WHAT YOU WILL DO:
Reproduce the full listing that appears beneath this instruction exactly.

SUPPLIED RECORDS:
***

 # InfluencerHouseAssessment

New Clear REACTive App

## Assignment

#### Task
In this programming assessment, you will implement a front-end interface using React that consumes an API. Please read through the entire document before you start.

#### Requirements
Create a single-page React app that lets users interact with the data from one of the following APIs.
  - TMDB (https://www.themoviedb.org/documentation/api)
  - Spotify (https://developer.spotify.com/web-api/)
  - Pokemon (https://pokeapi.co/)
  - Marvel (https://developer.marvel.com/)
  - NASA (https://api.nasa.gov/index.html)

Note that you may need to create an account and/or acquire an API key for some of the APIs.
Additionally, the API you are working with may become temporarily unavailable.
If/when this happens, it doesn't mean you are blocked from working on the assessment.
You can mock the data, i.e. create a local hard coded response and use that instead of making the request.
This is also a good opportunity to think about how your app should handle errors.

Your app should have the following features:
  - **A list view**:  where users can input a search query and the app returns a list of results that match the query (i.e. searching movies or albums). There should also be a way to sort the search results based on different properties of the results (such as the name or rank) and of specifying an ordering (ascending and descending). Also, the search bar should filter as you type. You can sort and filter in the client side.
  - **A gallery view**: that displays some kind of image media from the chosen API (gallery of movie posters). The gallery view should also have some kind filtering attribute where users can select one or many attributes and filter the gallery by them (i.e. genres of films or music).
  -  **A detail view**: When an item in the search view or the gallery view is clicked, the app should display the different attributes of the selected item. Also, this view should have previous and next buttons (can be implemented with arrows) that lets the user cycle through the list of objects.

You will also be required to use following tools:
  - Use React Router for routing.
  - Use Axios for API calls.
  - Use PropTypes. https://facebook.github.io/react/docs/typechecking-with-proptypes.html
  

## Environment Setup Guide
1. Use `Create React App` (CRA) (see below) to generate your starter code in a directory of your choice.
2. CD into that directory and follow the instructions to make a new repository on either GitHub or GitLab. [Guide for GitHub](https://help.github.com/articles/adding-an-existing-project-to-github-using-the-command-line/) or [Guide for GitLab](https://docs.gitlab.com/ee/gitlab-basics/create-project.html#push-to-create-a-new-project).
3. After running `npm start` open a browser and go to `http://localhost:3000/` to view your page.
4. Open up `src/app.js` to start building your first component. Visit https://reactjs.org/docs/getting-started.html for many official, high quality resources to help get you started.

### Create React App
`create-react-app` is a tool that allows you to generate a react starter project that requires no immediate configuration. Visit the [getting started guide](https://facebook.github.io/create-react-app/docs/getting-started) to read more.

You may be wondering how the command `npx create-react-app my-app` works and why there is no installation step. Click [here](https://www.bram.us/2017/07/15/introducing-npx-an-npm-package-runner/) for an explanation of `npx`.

***

SOLUTION TO THIS PROBLEM:
 # InfluencerHouseAssessment

New Clear REACTive App

## Assignment

#### Task
In this programming assessment, you will implement a front-end interface using React that consumes an API. Please read through the entire document before you start.

#### Requirements
Create a single-page React app that lets users interact with the data from one of the following APIs.
  - TMDB (https://www.themoviedb.org/documentation/api)
  - Spotify (https://developer.spotify.com/web-api/)
  - Pokemon (https://pokeapi.co/)
  - Marvel (https://developer.marvel.com/)
  - NASA (https://api.nasa.gov/index.html)

Note that you may need to create an account and/or acquire an API key for some of the APIs.
Additionally, the API you are working with may become temporarily unavailable.
If/when this happens, it doesn't mean you are blocked from working on the assessment.
You can mock the data, i.e. create a local hard coded response and use that instead of making the request.
This is also a good opportunity to think about how your app should handle errors.

Your app should have the following features:
  - **A list view**:  where users can input a search query and the app returns a list of results that match the query (i.e. searching movies or albums). There should also be a way to sort the search results based on different properties of the results (such as the name or rank) and of specifying an ordering (ascending and descending). Also, the search bar should filter as you type. You can sort and filter in the client side.
  - **A gallery view**: that displays some kind of image media from the chosen API (gallery of movie posters). The gallery view should also have some kind filtering attribute where users can select one or many attributes and filter the gallery by them (i.e. genres of films or music).
  -  **A detail view**: When an item in the search view or the gallery view is clicked, the app should display the different attributes of the selected item. Also, this view should have previous and next buttons (can be implemented with arrows) that lets the user cycle through the list of objects.

You will also be required to use following tools:
  - Use React Router for routing.
  - Use Axios for API calls.
  - Use PropTypes. https://facebook.github.io/react/docs/typechecking-with-proptypes.html
  

## Environment Setup Guide
1. Use `Create React App` (CRA) (see below) to generate your starter code in a directory of your choice.
2. CD into that directory and follow the instructions to make a new repository on either GitHub or GitLab. [Guide for GitHub](https://help.github.com/articles/adding-an-existing-project-to-github-using-the-command-line/) or [Guide for GitLab](https://docs.gitlab.com/ee/gitlab-basics/create-project.html#push-to-create-a-new-project).
3. After running `npm start` open a browser and go to `http://localhost:3000/` to view your page.
4. Open up `src/app.js` to start building your first component. Visit https://reactjs.org/docs/getting-started.html for many official, high quality resources to help get you started.

### Create React App
`create-react-app` is a tool that allows you to generate a react starter project that requires no immediate configuration. Visit the [getting started guide](https://facebook.github.io/create-react-app/docs/getting-started) to read more.

You may be wondering how the command `npx create-react-app my-app` works and why there is no installation step. Click [here](https://www.bram.us/2017/07/15/introducing-npx-an-npm-package-runner/) for an explanation of `npx`.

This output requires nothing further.